The 90-second rule, rehearsed. Run through three or four specific unwanted thoughts you might have ("I should sit up," "this is too hard," "I'm going to lose this") and rehearse the acknowledgement-and-return. The first time the thought arrives in a real race should not be the first time you've practised handling it.
These rehearsals take 15-20 minutes the night before the event. Most amateur cyclists skip them. The riders who don't have a meaningfully better race-day execution.
What this is not
Not a substitute for fitness. The mental tools work at the margin of an already-fit rider. A rider 15% off their target FTP cannot mental-tool their way to it.
Not a substitute for pacing. The riders who blow up early because they rode the first ten minutes 8% over sustainable pace cannot recover with self-talk. Pacing is upstream of mental tools.
Not motivational content. None of this is about wanting it more or believing in yourself. The riders we work with at the Not Done Yet coaching community are already self-selected on motivation; what they need is the technical practice of these specific tools, applied to specific moments, rehearsed in training and deployed in racing.
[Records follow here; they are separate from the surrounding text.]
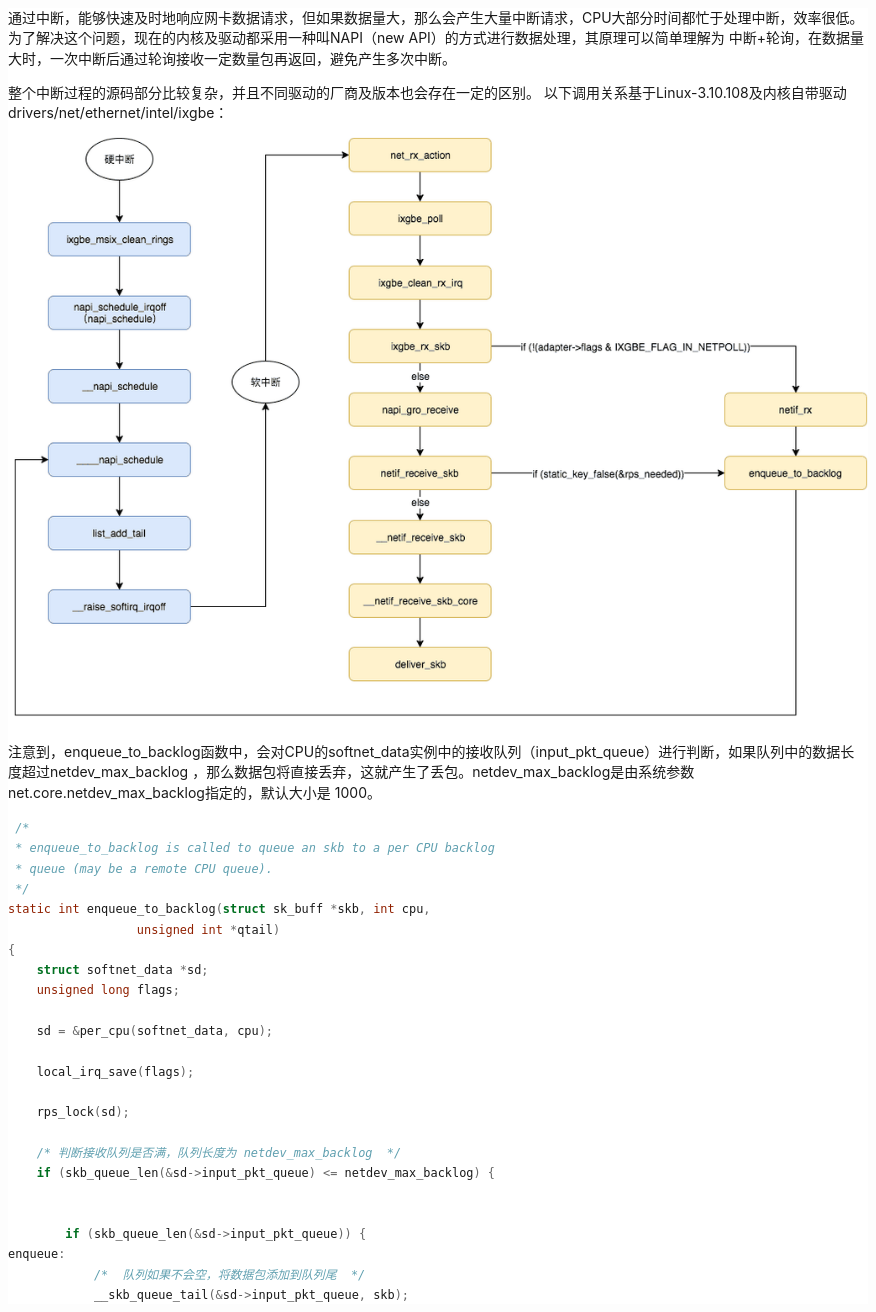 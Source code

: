 通过中断，能够快速及时地响应网卡数据请求，但如果数据量大，那么会产生大量中断请求，CPU大部分时间都忙于处理中断，效率很低。为了解决这个问题，现在的内核及驱动都采用一种叫NAPI（new API）的方式进行数据处理，其原理可以简单理解为 中断+轮询，在数据量大时，一次中断后通过轮询接收一定数量包再返回，避免产生多次中断。

整个中断过程的源码部分比较复杂，并且不同驱动的厂商及版本也会存在一定的区别。 以下调用关系基于Linux-3.10.108及内核自带驱动drivers/net/ethernet/intel/ixgbe：

![img](./../笔记图片/db-redis-mt-hc-6.png)

注意到，enqueue_to_backlog函数中，会对CPU的softnet_data实例中的接收队列（input_pkt_queue）进行判断，如果队列中的数据长度超过netdev_max_backlog ，那么数据包将直接丢弃，这就产生了丢包。netdev_max_backlog是由系统参数net.core.netdev_max_backlog指定的，默认大小是 1000。

```c
 /*
 * enqueue_to_backlog is called to queue an skb to a per CPU backlog
 * queue (may be a remote CPU queue).
 */
static int enqueue_to_backlog(struct sk_buff *skb, int cpu,
                  unsigned int *qtail)
{
    struct softnet_data *sd;
    unsigned long flags;
 
    sd = &per_cpu(softnet_data, cpu);
 
    local_irq_save(flags);
 
    rps_lock(sd);
  
    /* 判断接收队列是否满，队列长度为 netdev_max_backlog  */ 
    if (skb_queue_len(&sd->input_pkt_queue) <= netdev_max_backlog) {
  
         
        if (skb_queue_len(&sd->input_pkt_queue)) {
enqueue:
            /*  队列如果不会空，将数据包添加到队列尾  */
            __skb_queue_tail(&sd->input_pkt_queue, skb);
``` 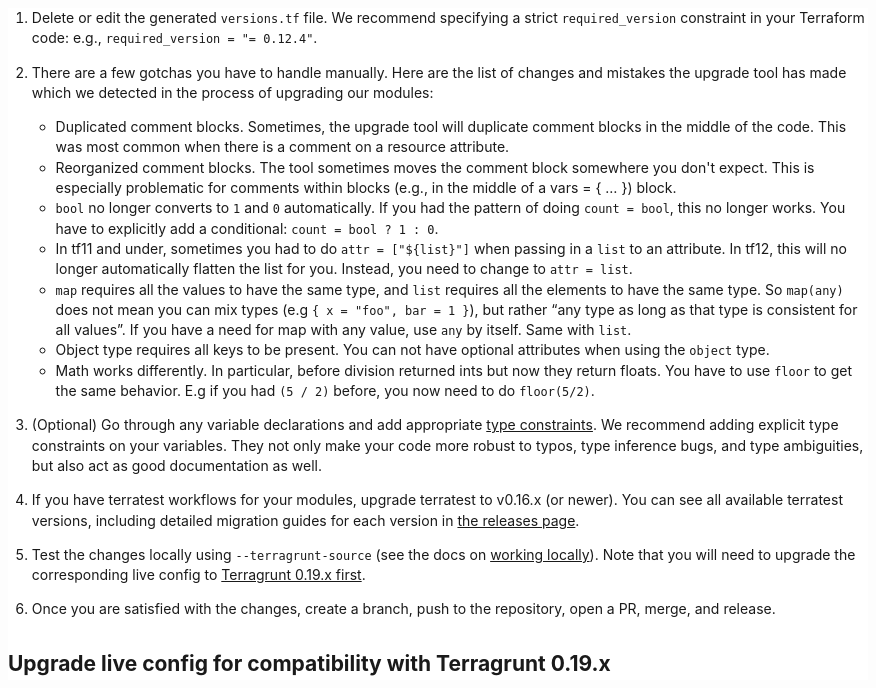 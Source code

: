 1. Delete or edit the generated `versions.tf` file. We recommend specifying a strict `required_version` constraint in
   your Terraform code: e.g., `required_version = "= 0.12.4"`.
1. There are a few gotchas you have to handle manually. Here are the list of changes and mistakes the upgrade tool has
   made which we detected in the process of upgrading our modules:

   - Duplicated comment blocks. Sometimes, the upgrade tool will duplicate comment blocks in the middle of the code.
     This was most common when there is a comment on a resource attribute.
   - Reorganized comment blocks. The tool sometimes moves the comment block somewhere you don't expect. This is
     especially problematic for comments within blocks (e.g., in the middle of a vars = \{ … \}) block.
   - `bool` no longer converts to `1` and `0` automatically. If you had the pattern of doing `count = bool`, this no
     longer works. You have to explicitly add a conditional: `count = bool ? 1 : 0`.
   - In tf11 and under, sometimes you had to do `attr = ["${list}"]` when passing in a `list` to an attribute. In tf12,
     this will no longer automatically flatten the list for you. Instead, you need to change to `attr = list`.
   - `map` requires all the values to have the same type, and `list` requires all the elements to have the same type.
     So `map(any)` does not mean you can mix types (e.g `{ x = "foo", bar = 1 }`), but rather “any type as
     long as that type is consistent for all values”. If you have a need for map with any value, use `any` by itself.
     Same with `list`.
   - Object type requires all keys to be present. You can not have optional attributes when using the `object` type.
   - Math works differently. In particular, before division returned ints but now they return floats. You have to use
     `floor` to get the same behavior. E.g if you had `(5 / 2)` before, you now need to do `floor(5/2)`.

1. (Optional) Go through any variable declarations and add appropriate [type
   constraints](https://www.terraform.io/docs/configuration/types.html). We recommend adding explicit type constraints
   on your variables. They not only make your code more robust to typos, type inference bugs, and type ambiguities, but
   also act as good documentation as well.
1. If you have terratest workflows for your modules, upgrade terratest to v0.16.x (or newer). You can see all available
   terratest versions, including detailed migration guides for each version in [the releases
   page](https://github.com/gruntwork-io/terratest/releases).
1. Test the changes locally using `--terragrunt-source` (see the docs on [working
   locally](https://github.com/gruntwork-io/terragrunt#working-locally)). Note that you will need to upgrade the
   corresponding live config to [Terragrunt 0.19.x first](#upgrade-live-config-for-compatibility-with-terragrunt-019x).
1. Once you are satisfied with the changes, create a branch, push to the repository, open a PR, merge, and release.

## <a name="upgrade-live-config-for-compatibility-with-terragrunt-019x"></a>Upgrade live config for compatibility with Terragrunt 0.19.x

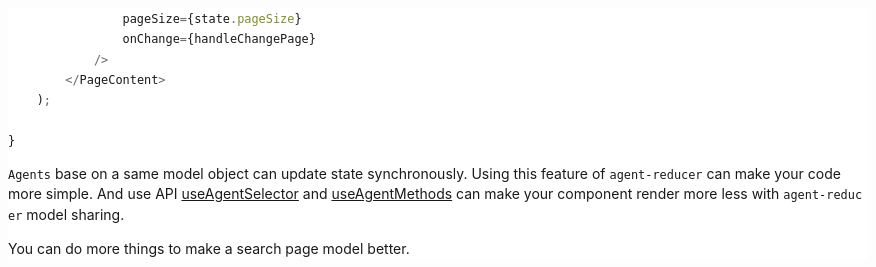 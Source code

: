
 ```typescript
                pageSize={state.pageSize}
                onChange={handleChangePage}
            />
        </PageContent>
    );

}
```

`Agents` base on a same model object can update state synchronously. Using this feature of `agent-reducer` can make your code more simple. And use API [useAgentSelector](/api?id=useagentselector) and [useAgentMethods](/api?id=useagentmethods) can make your component render more less with `agent-reducer` model sharing.

You can do more things to make a search page model better. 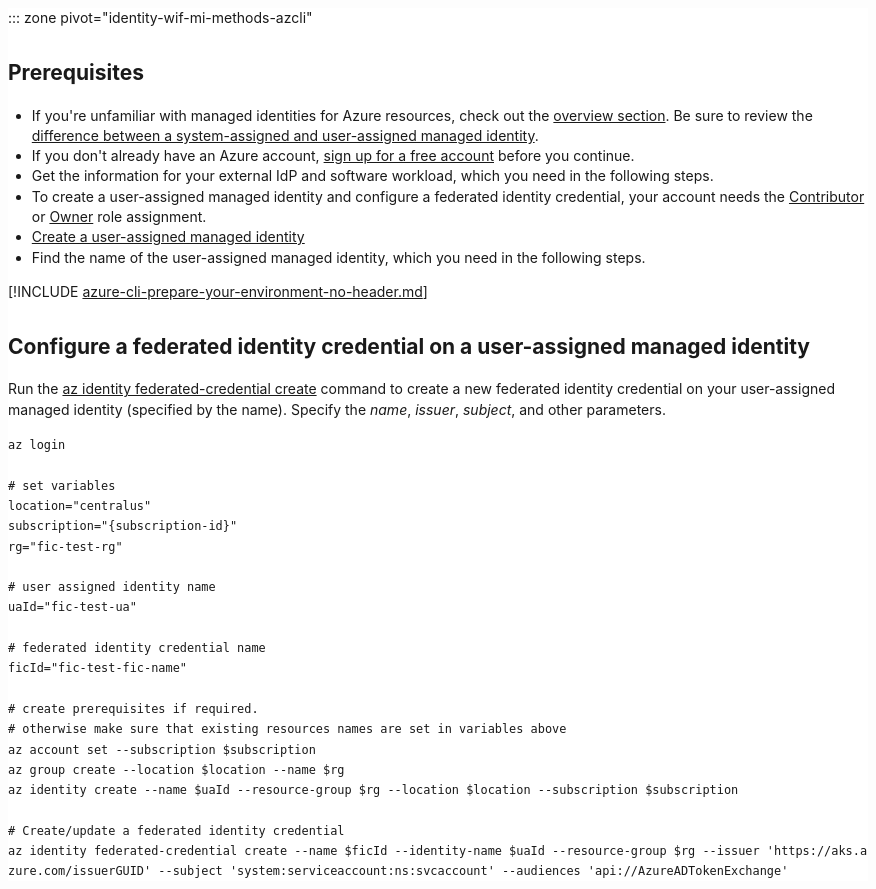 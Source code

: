 ::: zone pivot="identity-wif-mi-methods-azcli"

## Prerequisites

- If you're unfamiliar with managed identities for Azure resources, check out the [overview section](~/identity/managed-identities-azure-resources/overview.md). Be sure to review the [difference between a system-assigned and user-assigned managed identity](~/identity/managed-identities-azure-resources/overview.md#managed-identity-types).
- If you don't already have an Azure account, [sign up for a free account](https://azure.microsoft.com/free/) before you continue.
- Get the information for your external IdP and software workload, which you need in the following steps.
- To create a user-assigned managed identity and configure a federated identity credential, your account needs the [Contributor](/azure/role-based-access-control/built-in-roles#contributor) or [Owner](/azure/role-based-access-control/built-in-roles#owner) role assignment.
- [Create a user-assigned managed identity](~/identity/managed-identities-azure-resources/how-manage-user-assigned-managed-identities.md?pivots=identity-mi-methods-azcli#create-a-user-assigned-managed-identity-1)
- Find the name of the user-assigned managed identity, which you need in the following steps.

[!INCLUDE [azure-cli-prepare-your-environment-no-header.md](~/../docs/reusable-content/azure-cli/azure-cli-prepare-your-environment-no-header.md)]

## Configure a federated identity credential on a user-assigned managed identity

Run the [az identity federated-credential create](/cli/azure/identity/federated-credential#az-identity-federated-credential-create) command to create a new federated identity credential on your user-assigned managed identity (specified by the name).  Specify the *name*, *issuer*, *subject*, and other parameters.

```azurecli
az login

# set variables
location="centralus"
subscription="{subscription-id}"
rg="fic-test-rg"

# user assigned identity name
uaId="fic-test-ua"

# federated identity credential name
ficId="fic-test-fic-name"

# create prerequisites if required.
# otherwise make sure that existing resources names are set in variables above
az account set --subscription $subscription
az group create --location $location --name $rg
az identity create --name $uaId --resource-group $rg --location $location --subscription $subscription

# Create/update a federated identity credential
az identity federated-credential create --name $ficId --identity-name $uaId --resource-group $rg --issuer 'https://aks.azure.com/issuerGUID' --subject 'system:serviceaccount:ns:svcaccount' --audiences 'api://AzureADTokenExchange'
```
A weekly practice schedule
Two opportunities per week to practise the tools:
Threshold session (e.g. 2 × 20 minutes at FTP). Run segmenting — break each 20-minute interval into four 5-minute blocks, with a brief segment-boundary cue at each. Run breath anchoring — hold the 2:3 pattern through the entire interval. The mental rehearsal happens automatically alongside the physiological work.
Long ride with hard finish. In the final hour, deliberately deploy the second-person voice. Out loud where possible. The discomfort of doing this in training is part of the practice — under race-day stress, the discomfort isn't there because the brain has rehearsed the action.
That's it. Two weekly opportunities for 12 weeks before an event, and the tools become available rather than theoretical when the rider needs them.
The fitness is what it is on race day. The pacing is what the rider has rehearsed. The mental tools are what fill the gap between the rider who finishes strong and the rider who, in the eighteenth minute, quietly backs off because the effort felt impossible without ever having been impossible.
The mind is a trainable input. Train it in the same place you train the legs.